It’s still at an early stage, and currently requires compiling locally, and isn’t published to Maven. Contributions are welcome.

Installation

<dependency>
    <groupId>org.prqllang</groupId>
    <artifactId>prql-java</artifactId>
    <version>${PRQL_VERSION}</version>
</dependency>

Usage

import org.prqllang.prql4j.PrqlCompiler;

class Main {
    public static void main(String[] args) {
        String sql = PrqlCompiler.toSql("from table");
        System.out.println(sql);
    }
}

prqlc-js

JavaScript bindings for prqlc.

Installation

npm install prqlc

Usage

Currently these functions are exposed

function compile(prql_query: string, options?: CompileOptions): string;

function prql_to_pl(prql_query: string): string;

function pl_to_prql(pl_json: string): string;

function pl_to_rq(pl_json: string): string;

function rq_to_sql(rq_json: string): string;

From Node.js

Direct usage

const prqlc = require("prqlc");

const sql = prqlc.compile(`from employees | select first_name`);
console.log(sql);

Options

const opts = new prqlc.CompileOptions();
opts.target = "sql.mssql";
opts.format = false;
opts.signature_comment = false;

const sql = prqlc.compile(`from employees | take 10`, opts);
console.log(sql);

Template literal

const prqlc = require("prqlc");
const prql = (string) => prqlc.compile(string[0] || "");

const sql = prql`from employees | select first_name`;
console.log(sql);

Template literal with newlines

const prqlc = require("prqlc");
const prql = (string) => prqlc.compile(string[0] || "");

const sql = prql`
    from employees
    select first_name
`;
console.log(sql);

From a browser

<html>
  <head>
    <script type="module">
      import init, { compile } from "./dist/web/prql_js.js";
      await init();

      const sql = compile("from employees | select first_name");
      console.log(sql);
    </script>
  </head>

  <body></body>
</html>

From a framework or a bundler

import compile from "prqlc/dist/bundler";

const sql = compile(`from employees | select first_name`);
console.log(sql);

Errors

Errors are returned as following object, serialized as a JSON array:

interface ErrorMessage {
  /// Message kind. Currently only Error is implemented.
  kind: "Error" | "Warning" | "Lint";
  /// Machine-readable identifier of the error
  code: string | null;
  /// Plain text of the error
  reason: string;
  /// A list of suggestions of how to fix the error
  hint: string | null;
  /// Character offset of error origin within a source file
  span: [number, number] | null;

  /// Annotated code, containing cause and hints.
  display: string | null;
  /// Line and column number of error origin within a source file
  location: SourceLocation | null;
}

/// Location within the source file.
/// Tuples contain:
/// - line number (0-based),
/// - column number within that line (0-based),
interface SourceLocation {
  start: [number, number];

  end: [number, number];
}

These errors can be caught as such:

try {
  const sql = prqlJs.compile(`from employees | foo first_name`);
} catch (error) {
  const errorMessages = JSON.parse(error.message).inner;

  console.log(errorMessages[0].display);
  console.log(errorMessages[0].location);
}

Development

Build:

npm run build

This builds Node, bundler and web packages in the dist path.

Test:

npm test

By default the wasm binaries are optimized on each run, even if the underlying code hasn’t changed, which can be slow. For a lower-latency dev loop, pass --profile=dev to npm install for a faster, less optimized build.
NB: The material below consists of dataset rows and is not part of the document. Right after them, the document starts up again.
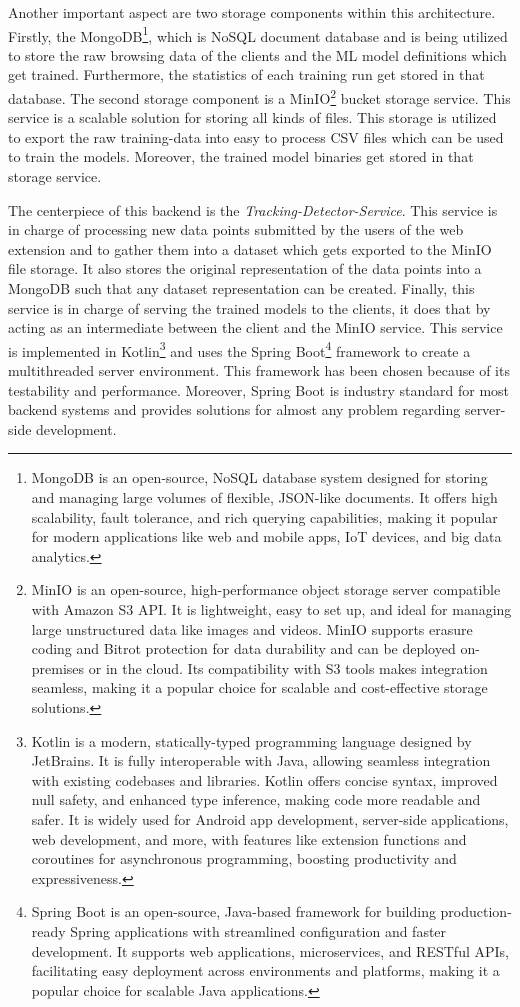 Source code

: Another important aspect are two storage components within this
architecture. Firstly, the MongoDB\footnote{MongoDB is an open-source, NoSQL database system designed for storing and managing large volumes of flexible, JSON-like documents. It offers high scalability, fault tolerance, and rich querying capabilities, making it popular for modern applications like web and mobile apps, IoT devices, and big data analytics.}, which is NoSQL document database and is being utilized to store the raw browsing data of the clients and the ML model definitions which get 
trained. Furthermore, the statistics of each training run get stored in that database. The second storage component is a MinIO\footnote{MinIO is an open-source, high-performance object storage server compatible with Amazon S3 API. It is lightweight, easy to set up, and ideal for managing large unstructured data like images and videos. MinIO supports erasure coding and Bitrot protection for data durability and can be deployed on-premises or in the cloud. Its compatibility with S3 tools makes integration seamless, making it a popular choice for scalable and cost-effective storage solutions.} bucket storage service. This service 
is a scalable solution for storing all kinds of files.
This storage is utilized to export the raw training-data into easy to process CSV files which can be used to train the models. Moreover, the trained model
binaries get stored in that storage service.

The centerpiece of this backend is the \emph{Tracking-Detector-Service}. This service is in charge of processing new data points 
submitted by the users of the web extension and to gather them into a dataset which gets exported to the MinIO file storage. It also stores 
the original representation of the data points into a MongoDB such that any dataset representation can be created. Finally, this service
is in charge of serving the trained models to the clients, it does that by acting as an intermediate between the client and the MinIO service.
This service is implemented in Kotlin\footnote{Kotlin is a modern, statically-typed programming language designed by JetBrains. It is fully interoperable with Java, allowing seamless integration with existing codebases and libraries. Kotlin offers concise syntax, improved null safety, and enhanced type inference, making code more readable and safer. It is widely used for Android app development, server-side applications, web development, and more, with features like extension functions and coroutines for asynchronous programming, boosting productivity and expressiveness.} and uses the Spring Boot\footnote{Spring Boot is an open-source, Java-based framework for building production-ready Spring applications with streamlined configuration and faster development. It supports web applications, microservices, and RESTful APIs, facilitating easy deployment across environments and platforms, making it a popular choice for scalable Java applications.} framework to create a multithreaded server environment.
This framework has been chosen because of its testability and performance. Moreover, Spring Boot is industry standard for most backend systems and
provides solutions for almost any problem regarding server-side development.

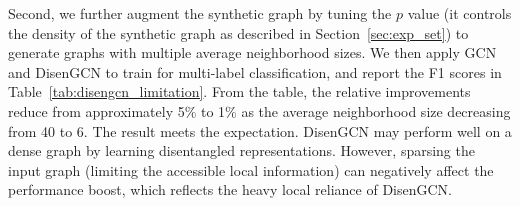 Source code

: \documentclass[accepted]{uai2021} %
\begin{document}
Second, we further augment the synthetic graph by tuning the $p$ value (it controls the density of the synthetic graph as described in Section~\ref{sec:exp_set}) to generate graphs with multiple average neighborhood sizes. We then apply GCN~\citep{Kipf2017SemiSupervisedCW} and DisenGCN to train for multi-label classification, and report the F1 scores in Table~\ref{tab:disengcn_limitation}. From the table, the relative improvements reduce from approximately 5\% to 1\% as the average neighborhood size decreasing from 40 to 6. The result meets the expectation. DisenGCN may perform well on a dense graph by learning disentangled representations. However, sparsing the input graph (limiting the accessible local information) can negatively affect the performance boost, which reflects the heavy local reliance of DisenGCN.



\end{document}
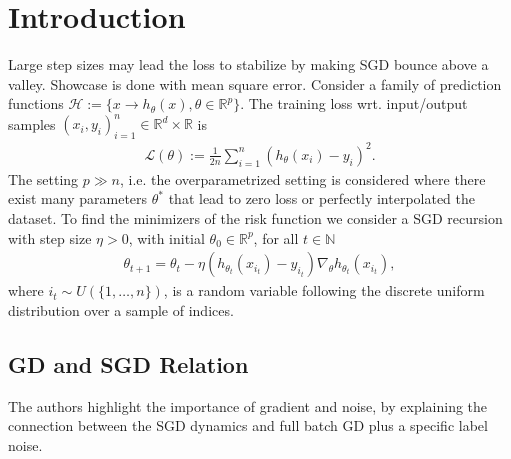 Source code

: 




\maketitle

\tableofcontents

\section{Introduction}
Large step sizes may lead the loss to stabilize by making SGD bounce above a
valley. Showcase is done with mean square error. Consider a family of
prediction functions $\mathcal{H} := \{x \to h_\theta(x), \theta \in
\mathbb{R}^{p}\}$. The training loss wrt. input/output samples $(x_i,
y_i)_{i=1}^{n} \in \mathbb{R}^{d}\times\mathbb{R}$ is
\begin{align}
    \mathcal{L}(\theta) := \frac{1}{2n} \sum_{i=1}^{n} \left( h_\theta(x_i) -
    y_i \right)^{2}.
\end{align}
The setting $p \gg n$, i.e. the overparametrized setting is considered where
there exist many parameters $\theta^{*}$ that lead to zero loss or perfectly
interpolated the dataset. To find the minimizers of the risk function we
consider a SGD recursion with step size $\eta > 0$, with initial $\theta_0
\in \mathbb{R}^{p}$, for all $t \in \mathbb{N}$
\begin{align}
    \theta_{t+1} = \theta_t - \eta\left(h_{\theta_t}(x_{i_t})
    - y_{i_t}\right)
    \nabla_{\theta} h_{\theta_t}(x_{i_t}), \label{eq: sgd_it}
\end{align}
where $i_t \sim U(\{1,\ldots,n\})$, is a random variable following the
discrete uniform distribution over a sample of indices.
\subsection{GD and SGD Relation}
The authors highlight the importance of gradient and noise, by explaining the
connection between the SGD dynamics and full batch GD plus a specific label
noise.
npm install prqlc --profile=dev

Notes

  • This uses wasm-pack to generate bindings1.
  • We’ve added an npm layer on top of the usual approach of just using wasm-pack, so we can distribute a single package with targets of node, bundler and no-modules — somewhat inverting the approach recommended by wasm-pack. The build instruction goes in a build script, rather than a pack script.
1
Though we would be very open to other approaches, given wasm-pack does not
seem maintained, and we're eliding many of its features to build for three
targets. See <https://github.com/PRQL/prql/issues/1836> for more details.

prql-php

prql-php offers PHP bindings to prqlc crate through FFI.
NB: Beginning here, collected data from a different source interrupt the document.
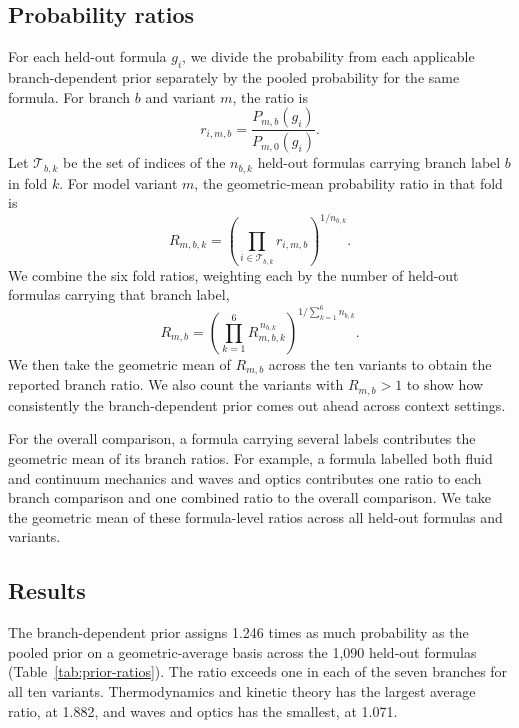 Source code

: \documentclass[10pt]{article}
\begin{document}
\subsection{Probability ratios}
For each held-out formula $g_i$, we divide the probability from each applicable branch-dependent prior separately by the pooled probability for the same formula. For branch $b$ and variant $m$, the ratio is
\begin{equation}
r_{i,m,b}=\frac{P_{m,b}(g_i)}{P_{m,0}(g_i)}.
\label{eq:formula-ratio}
\end{equation}
Let $\mathcal{T}_{b,k}$ be the set of indices of the $n_{b,k}$ held-out formulas carrying branch label $b$ in fold $k$. For model variant $m$, the geometric-mean probability ratio in that fold is
\begin{equation}
R_{m,b,k}=\left(\prod_{i\in\mathcal{T}_{b,k}}r_{i,m,b}\right)^{1/n_{b,k}}.
\label{eq:fold-prior-ratio}
\end{equation}
We combine the six fold ratios, weighting each by the number of held-out formulas carrying that branch label,
\begin{equation}
R_{m,b}=
\left(\prod_{k=1}^{6}R_{m,b,k}^{\,n_{b,k}}\right)^{1/\sum_{k=1}^{6}n_{b,k}}.
\label{eq:variant-branch-ratio}
\end{equation}
We then take the geometric mean of $R_{m,b}$ across the ten variants to obtain the reported branch ratio. We also count the variants with $R_{m,b}>1$ to show how consistently the branch-dependent prior comes out ahead across context settings.

For the overall comparison, a formula carrying several labels contributes the geometric mean of its branch ratios. For example, a formula labelled both fluid and continuum mechanics and waves and optics contributes one ratio to each branch comparison and one combined ratio to the overall comparison. We take the geometric mean of these formula-level ratios across all held-out formulas and variants.

\subsection{Results}
The branch-dependent prior assigns 1.246 times as much probability as the pooled prior on a geometric-average basis across the 1,090 held-out formulas (Table~\ref{tab:prior-ratios}). The ratio exceeds one in each of the seven branches for all ten variants. Thermodynamics and kinetic theory has the largest average ratio, at 1.882, and waves and optics has the smallest, at 1.071.
\end{document}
It provides the Compiler class which contains compile, prqlToPL, plToRQ and rqToSQL functions.

It’s still at an early stage, and isn’t published to Composer. Contributions are welcome.

Installation

The PHP FFI extension needs to be enabled. Set ffi.enable in your php.ini configuration file to "true".

Usage

<?php

use Prql\Compiler\Compiler;

$prql = new Compiler();
$result = $prql->compile("from employees");

echo $result->output;

Development

Environment

A way to establish a dev environment with PHP, the ext-ffi extension and Composer is to use a nix flake. After installing nix, enable experimental flakes feature:

mkdir -p ~/.config/nix
echo "experimental-features = nix-command flakes" >> ~/.config/nix/nix.conf

Now you can spawn a shell from prql-php/:

nix shell github:loophp/nix-shell#env-php81 --impure

This will pull-in ext-ffi extension, because it’s declared in composer.json.

Building

There is a task build-php script that:

  • runs cargo to build libprqlc_c,
  • copies libprqlc_c.* into lib,
  • copies prqlc.h into lib.

Tests

task build-php
task test-php

Code style

./vendor/bin/phpcs --standard=PSR12 src tests

PRQL - Python Bindings

Python bindings for PRQL, the Pipelined Relational Query Language.
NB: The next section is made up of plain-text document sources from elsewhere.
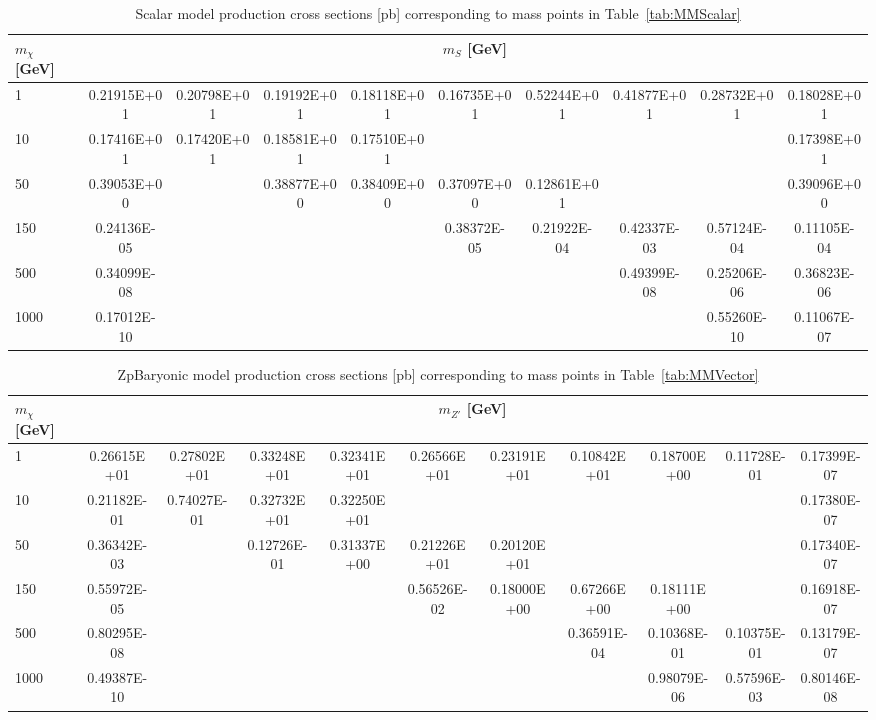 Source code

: \begin{table}
\begin{center}
\begin{tabular}{l | c | c | c | c | c | c | c | c | c}
\hline 
$m_\chi$ [GeV] & \multicolumn{9}{c}{$m_{S}$ [GeV]} \\ 
\hline
1 & 0.21915E+01 & 0.20798E+01 & 0.19192E+01 & 0.18118E+01 & 0.16735E+01 & 0.52244E+01 & 0.41877E+01 & 0.28732E+01 & 0.18028E+01\\
10 & 0.17416E+01 & 0.17420E+01 & 0.18581E+01 & 0.17510E+01 & & & & & 0.17398E+01\\
50 & 0.39053E+00 & & 0.38877E+00 & 0.38409E+00 & 0.37097E+00 & 0.12861E+01 & & & 0.39096E+00\\
150 & 0.24136E-05 & & & & 0.38372E-05 & 0.21922E-04 & 0.42337E-03 & 0.57124E-04 & 0.11105E-04\\
500 & 0.34099E-08 & & & & & & 0.49399E-08 & 0.25206E-06 & 0.36823E-06\\
1000 & 0.17012E-10 & & & & & & & 0.55260E-10 & 0.11067E-07\\
\hline
\end{tabular}
\caption{Scalar model production cross sections [pb] corresponding to mass points in Table~\ref{tab:MMScalar} \label{tab:scalarxsecs}}
\end{center}
\end{table}

\begin{table}
\begin{center}
\begin{tabular}{l | c | c | c | c | c | c | c | c | c | c}
\hline 
$m_\chi$ [GeV] & \multicolumn{10}{c}{$m_{Z'}$ [GeV]} \\ 
\hline
1 & 0.26615E+01 & 0.27802E+01 & 0.33248E+01 & 0.32341E+01 & 0.26566E+01 & 0.23191E+01 & 0.10842E+01 & 0.18700E+00 & 0.11728E-01 & 0.17399E-07\\
10 & 0.21182E-01 & 0.74027E-01 & 0.32732E+01 & 0.32250E+01 & & & & & & 0.17380E-07\\
50 & 0.36342E-03 & & 0.12726E-01 & 0.31337E+00  & 0.21226E+01 & 0.20120E+01 & & & & 0.17340E-07\\
150 & 0.55972E-05 & & & & 0.56526E-02 & 0.18000E+00 & 0.67266E+00 & 0.18111E+00 & & 0.16918E-07\\
500 & 0.80295E-08 & & & & & & 0.36591E-04 & 0.10368E-01 & 0.10375E-01 & 0.13179E-07\\
1000 & 0.49387E-10 & & & & & & & 0.98079E-06 & 0.57596E-03 & 0.80146E-08\\
\hline
\end{tabular}
\caption{ZpBaryonic model production cross sections [pb] corresponding to mass points in Table~\ref{tab:MMVector} \label{tab:zpbaryonicxsecs}}
\end{center}
\end{table}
PRQL is a modern language for transforming data — a simple, powerful, pipelined SQL replacement. Like SQL, it’s readable, explicit and declarative. Unlike SQL, it forms a logical pipeline of transformations, and supports abstractions such as variables and functions. It can be used with any database that uses SQL, since it compiles to SQL.

PRQL can be as simple as:

from tracks
filter artist == "Bob Marley"     # Each line transforms the previous result
aggregate {                       # `aggregate` reduces each column to a value
  plays    = sum plays,
  longest  = max length,
  shortest = min length,          # Trailing commas are allowed
}

Installation

pip install prqlc

Usage

Basic usage:

import prqlc

prql_query = """
    from employees
    join salaries (==emp_id)
    group {employees.dept_id, employees.gender} (
      aggregate {
        avg_salary = average salaries.salary
      }
    )
"""

options = prqlc.CompileOptions(
    format=True, signature_comment=True, target="sql.postgres"
)

sql = prqlc.compile(prql_query)
sql_postgres = prqlc.compile(prql_query, options)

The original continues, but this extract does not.